*** DATA FOR REVIEW ***

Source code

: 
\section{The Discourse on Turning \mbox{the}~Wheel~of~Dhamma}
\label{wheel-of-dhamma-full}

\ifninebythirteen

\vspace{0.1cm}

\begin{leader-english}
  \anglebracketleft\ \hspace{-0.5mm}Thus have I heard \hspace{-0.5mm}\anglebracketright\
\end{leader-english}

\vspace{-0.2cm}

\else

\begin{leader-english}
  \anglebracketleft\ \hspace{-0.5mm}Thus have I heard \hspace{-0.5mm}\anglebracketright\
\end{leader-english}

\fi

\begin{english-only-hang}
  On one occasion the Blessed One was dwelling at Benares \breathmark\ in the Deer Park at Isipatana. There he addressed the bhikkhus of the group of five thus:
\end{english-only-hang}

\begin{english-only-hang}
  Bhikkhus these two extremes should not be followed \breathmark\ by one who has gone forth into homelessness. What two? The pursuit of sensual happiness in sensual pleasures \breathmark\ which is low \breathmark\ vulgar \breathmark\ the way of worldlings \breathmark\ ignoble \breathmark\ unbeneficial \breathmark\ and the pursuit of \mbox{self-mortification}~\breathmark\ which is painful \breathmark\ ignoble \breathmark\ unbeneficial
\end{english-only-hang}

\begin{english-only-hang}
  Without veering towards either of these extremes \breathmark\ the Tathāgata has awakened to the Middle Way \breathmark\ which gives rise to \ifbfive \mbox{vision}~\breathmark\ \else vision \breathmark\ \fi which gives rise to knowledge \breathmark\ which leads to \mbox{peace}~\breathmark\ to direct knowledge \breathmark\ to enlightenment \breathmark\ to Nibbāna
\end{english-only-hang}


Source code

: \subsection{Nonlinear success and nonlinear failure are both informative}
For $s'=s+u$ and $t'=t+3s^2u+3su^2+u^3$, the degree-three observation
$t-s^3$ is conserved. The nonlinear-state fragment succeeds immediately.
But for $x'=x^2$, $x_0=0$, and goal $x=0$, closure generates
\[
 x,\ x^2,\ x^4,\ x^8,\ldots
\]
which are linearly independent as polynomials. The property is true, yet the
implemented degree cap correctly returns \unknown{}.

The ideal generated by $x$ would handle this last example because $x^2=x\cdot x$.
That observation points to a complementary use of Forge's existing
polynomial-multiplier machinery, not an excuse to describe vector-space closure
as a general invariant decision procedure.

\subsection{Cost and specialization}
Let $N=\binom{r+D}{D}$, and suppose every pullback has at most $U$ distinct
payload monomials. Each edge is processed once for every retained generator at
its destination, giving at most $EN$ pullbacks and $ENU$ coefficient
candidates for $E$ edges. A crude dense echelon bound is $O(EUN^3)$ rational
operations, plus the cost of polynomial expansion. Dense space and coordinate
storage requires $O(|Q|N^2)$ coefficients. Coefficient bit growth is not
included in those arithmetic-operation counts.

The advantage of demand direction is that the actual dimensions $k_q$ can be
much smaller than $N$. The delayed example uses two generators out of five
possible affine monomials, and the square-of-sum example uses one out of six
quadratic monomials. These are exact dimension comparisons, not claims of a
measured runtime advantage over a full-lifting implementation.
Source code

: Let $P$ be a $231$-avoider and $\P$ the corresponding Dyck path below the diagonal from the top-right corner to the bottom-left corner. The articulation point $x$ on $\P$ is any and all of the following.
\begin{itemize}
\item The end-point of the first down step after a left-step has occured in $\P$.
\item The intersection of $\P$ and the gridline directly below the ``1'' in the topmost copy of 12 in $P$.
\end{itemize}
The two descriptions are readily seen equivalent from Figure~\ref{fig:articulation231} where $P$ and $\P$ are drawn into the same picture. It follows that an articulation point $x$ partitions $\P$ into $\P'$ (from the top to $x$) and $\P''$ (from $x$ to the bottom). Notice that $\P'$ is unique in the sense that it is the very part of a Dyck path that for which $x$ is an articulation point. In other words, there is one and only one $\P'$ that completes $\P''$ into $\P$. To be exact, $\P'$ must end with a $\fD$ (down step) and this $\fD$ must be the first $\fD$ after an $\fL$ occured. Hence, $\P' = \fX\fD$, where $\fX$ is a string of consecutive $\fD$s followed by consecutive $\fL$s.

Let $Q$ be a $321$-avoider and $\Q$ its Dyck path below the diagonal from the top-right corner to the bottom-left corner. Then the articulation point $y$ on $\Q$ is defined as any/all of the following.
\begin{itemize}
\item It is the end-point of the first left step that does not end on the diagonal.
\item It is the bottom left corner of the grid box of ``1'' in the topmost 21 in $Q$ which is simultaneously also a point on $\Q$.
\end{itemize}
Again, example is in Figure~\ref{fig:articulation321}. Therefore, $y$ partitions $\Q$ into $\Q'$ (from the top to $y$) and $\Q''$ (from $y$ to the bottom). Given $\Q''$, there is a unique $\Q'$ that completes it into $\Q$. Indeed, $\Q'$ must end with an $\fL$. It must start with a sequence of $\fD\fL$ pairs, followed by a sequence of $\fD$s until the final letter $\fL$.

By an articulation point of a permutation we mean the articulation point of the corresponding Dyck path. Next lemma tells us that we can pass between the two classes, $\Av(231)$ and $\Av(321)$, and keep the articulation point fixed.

*** End of DATA FOR REVIEW ***

In the records above, how many lines include "full"? Give that number and nothing more.

2